> Exercise aim
Every line below should be repeated exactly.

[[ Input records open ]]

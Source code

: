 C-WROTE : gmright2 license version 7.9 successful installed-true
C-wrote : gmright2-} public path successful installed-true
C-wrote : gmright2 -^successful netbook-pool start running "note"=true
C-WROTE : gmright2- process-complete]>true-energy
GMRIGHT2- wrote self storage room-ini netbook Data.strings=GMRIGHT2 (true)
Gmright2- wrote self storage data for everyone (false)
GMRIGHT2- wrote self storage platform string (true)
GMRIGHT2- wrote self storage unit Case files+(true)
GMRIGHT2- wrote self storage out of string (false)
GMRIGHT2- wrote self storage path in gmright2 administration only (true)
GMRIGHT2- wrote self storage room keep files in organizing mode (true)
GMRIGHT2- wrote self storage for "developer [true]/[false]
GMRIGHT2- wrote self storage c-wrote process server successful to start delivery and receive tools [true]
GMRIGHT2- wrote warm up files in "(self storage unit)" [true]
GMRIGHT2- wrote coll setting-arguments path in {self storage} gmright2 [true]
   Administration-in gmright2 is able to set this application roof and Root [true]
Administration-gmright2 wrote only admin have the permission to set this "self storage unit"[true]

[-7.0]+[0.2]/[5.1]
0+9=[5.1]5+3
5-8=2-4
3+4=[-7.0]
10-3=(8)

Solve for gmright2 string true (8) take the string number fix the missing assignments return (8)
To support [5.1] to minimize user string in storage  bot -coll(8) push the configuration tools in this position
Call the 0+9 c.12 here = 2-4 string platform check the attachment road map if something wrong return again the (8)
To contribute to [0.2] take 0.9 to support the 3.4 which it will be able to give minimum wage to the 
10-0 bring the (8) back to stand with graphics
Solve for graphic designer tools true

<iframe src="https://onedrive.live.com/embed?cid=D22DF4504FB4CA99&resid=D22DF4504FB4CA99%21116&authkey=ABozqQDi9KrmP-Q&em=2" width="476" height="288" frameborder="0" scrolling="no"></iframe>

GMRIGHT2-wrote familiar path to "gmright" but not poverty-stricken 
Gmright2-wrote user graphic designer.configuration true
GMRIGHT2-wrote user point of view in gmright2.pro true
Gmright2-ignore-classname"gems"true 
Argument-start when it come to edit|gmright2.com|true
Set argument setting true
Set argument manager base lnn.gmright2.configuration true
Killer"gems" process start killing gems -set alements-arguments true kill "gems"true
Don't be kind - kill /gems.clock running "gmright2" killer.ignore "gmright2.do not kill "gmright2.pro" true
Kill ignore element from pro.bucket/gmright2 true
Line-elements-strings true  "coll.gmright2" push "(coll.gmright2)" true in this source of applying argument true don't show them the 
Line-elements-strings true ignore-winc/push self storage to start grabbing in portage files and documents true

[[ Input records closed ]]

> Response box
Source code

: C-WROTE : gmright2 license version 7.9 successful installed-true
C-wrote : gmright2-} public path successful installed-true
C-wrote : gmright2 -^successful netbook-pool start running "note"=true
C-WROTE : gmright2- process-complete]>true-energy
GMRIGHT2- wrote self storage room-ini netbook Data.strings=GMRIGHT2 (true)
Gmright2- wrote self storage data for everyone (false)
GMRIGHT2- wrote self storage platform string (true)
GMRIGHT2- wrote self storage unit Case files+(true)
GMRIGHT2- wrote self storage out of string (false)
GMRIGHT2- wrote self storage path in gmright2 administration only (true)
GMRIGHT2- wrote self storage room keep files in organizing mode (true)
GMRIGHT2- wrote self storage for "developer [true]/[false]
GMRIGHT2- wrote self storage c-wrote process server successful to start delivery and receive tools [true]
GMRIGHT2- wrote warm up files in "(self storage unit)" [true]
GMRIGHT2- wrote coll setting-arguments path in {self storage} gmright2 [true]
   Administration-in gmright2 is able to set this application roof and Root [true]
Administration-gmright2 wrote only admin have the permission to set this "self storage unit"[true]

[-7.0]+[0.2]/[5.1]
0+9=[5.1]5+3
5-8=2-4
3+4=[-7.0]
10-3=(8)

Solve for gmright2 string true (8) take the string number fix the missing assignments return (8)
To support [5.1] to minimize user string in storage  bot -coll(8) push the configuration tools in this position
Call the 0+9 c.12 here = 2-4 string platform check the attachment road map if something wrong return again the (8)
To contribute to [0.2] take 0.9 to support the 3.4 which it will be able to give minimum wage to the 
10-0 bring the (8) back to stand with graphics
Solve for graphic designer tools true

<iframe src="https://onedrive.live.com/embed?cid=D22DF4504FB4CA99&resid=D22DF4504FB4CA99%21116&authkey=ABozqQDi9KrmP-Q&em=2" width="476" height="288" frameborder="0" scrolling="no"></iframe>

GMRIGHT2-wrote familiar path to "gmright" but not poverty-stricken 
Gmright2-wrote user graphic designer.configuration true
GMRIGHT2-wrote user point of view in gmright2.pro true
Gmright2-ignore-classname"gems"true 
Argument-start when it come to edit|gmright2.com|true
Set argument setting true
Set argument manager base lnn.gmright2.configuration true
Killer"gems" process start killing gems -set alements-arguments true kill "gems"true
Don't be kind - kill /gems.clock running "gmright2" killer.ignore "gmright2.do not kill "gmright2.pro" true
Kill ignore element from pro.bucket/gmright2 true
Line-elements-strings true  "coll.gmright2" push "(coll.gmright2)" true in this source of applying argument true don't show them the 
Line-elements-strings true ignore-winc/push self storage to start grabbing in portage files and documents true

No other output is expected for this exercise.